From the entries that follow, pick out all lines holding "lastEvents".
(Excerpted data Opens)
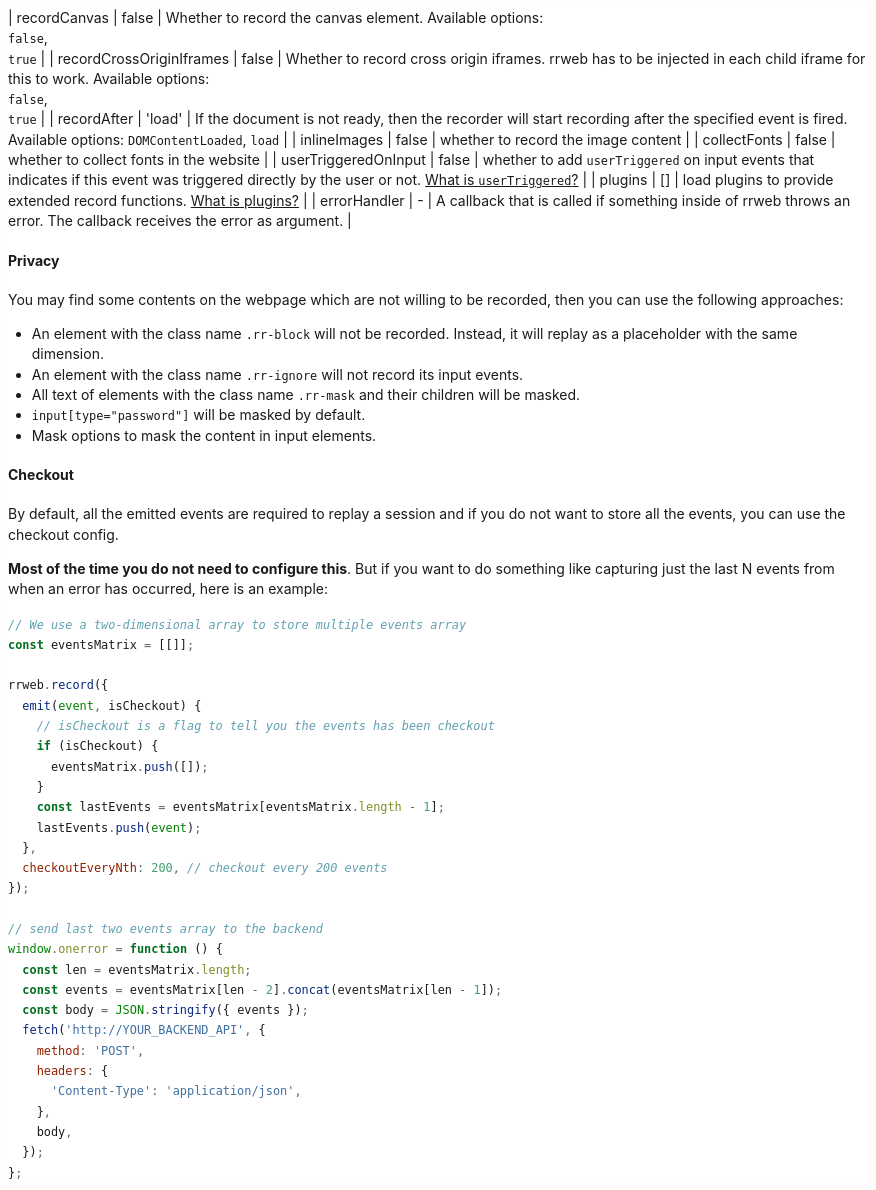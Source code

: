 | recordCanvas             | false              | Whether to record the canvas element. Available options:<br/>`false`, <br/>`true`                                                                                                             |
| recordCrossOriginIframes | false              | Whether to record cross origin iframes. rrweb has to be injected in each child iframe for this to work. Available options:<br/>`false`, <br/>`true`                                           |
| recordAfter              | 'load'             | If the document is not ready, then the recorder will start recording after the specified event is fired. Available options: `DOMContentLoaded`, `load`                                        |
| inlineImages             | false              | whether to record the image content                                                                                                                                                           |
| collectFonts             | false              | whether to collect fonts in the website                                                                                                                                                       |
| userTriggeredOnInput     | false              | whether to add `userTriggered` on input events that indicates if this event was triggered directly by the user or not. [What is `userTriggered`?](https://github.com/rrweb-io/rrweb/pull/495) |
| plugins                  | []                 | load plugins to provide extended record functions. [What is plugins?](./docs/recipes/plugin.md)                                                                                               |
| errorHandler             | -                  | A callback that is called if something inside of rrweb throws an error. The callback receives the error as argument.                                                                          |

#### Privacy

You may find some contents on the webpage which are not willing to be recorded, then you can use the following approaches:

- An element with the class name `.rr-block` will not be recorded. Instead, it will replay as a placeholder with the same dimension.
- An element with the class name `.rr-ignore` will not record its input events.
- All text of elements with the class name `.rr-mask` and their children will be masked.
- `input[type="password"]` will be masked by default.
- Mask options to mask the content in input elements.

#### Checkout

By default, all the emitted events are required to replay a session and if you do not want to store all the events, you can use the checkout config.

**Most of the time you do not need to configure this**. But if you want to do something like capturing just the last N events from when an error has occurred, here is an example:

```js
// We use a two-dimensional array to store multiple events array
const eventsMatrix = [[]];

rrweb.record({
  emit(event, isCheckout) {
    // isCheckout is a flag to tell you the events has been checkout
    if (isCheckout) {
      eventsMatrix.push([]);
    }
    const lastEvents = eventsMatrix[eventsMatrix.length - 1];
    lastEvents.push(event);
  },
  checkoutEveryNth: 200, // checkout every 200 events
});

// send last two events array to the backend
window.onerror = function () {
  const len = eventsMatrix.length;
  const events = eventsMatrix[len - 2].concat(eventsMatrix[len - 1]);
  const body = JSON.stringify({ events });
  fetch('http://YOUR_BACKEND_API', {
    method: 'POST',
    headers: {
      'Content-Type': 'application/json',
    },
    body,
  });
};
```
(Excerpted data Closes)
[Result of the exercise]:
    const lastEvents = eventsMatrix[eventsMatrix.length - 1];
    lastEvents.push(event);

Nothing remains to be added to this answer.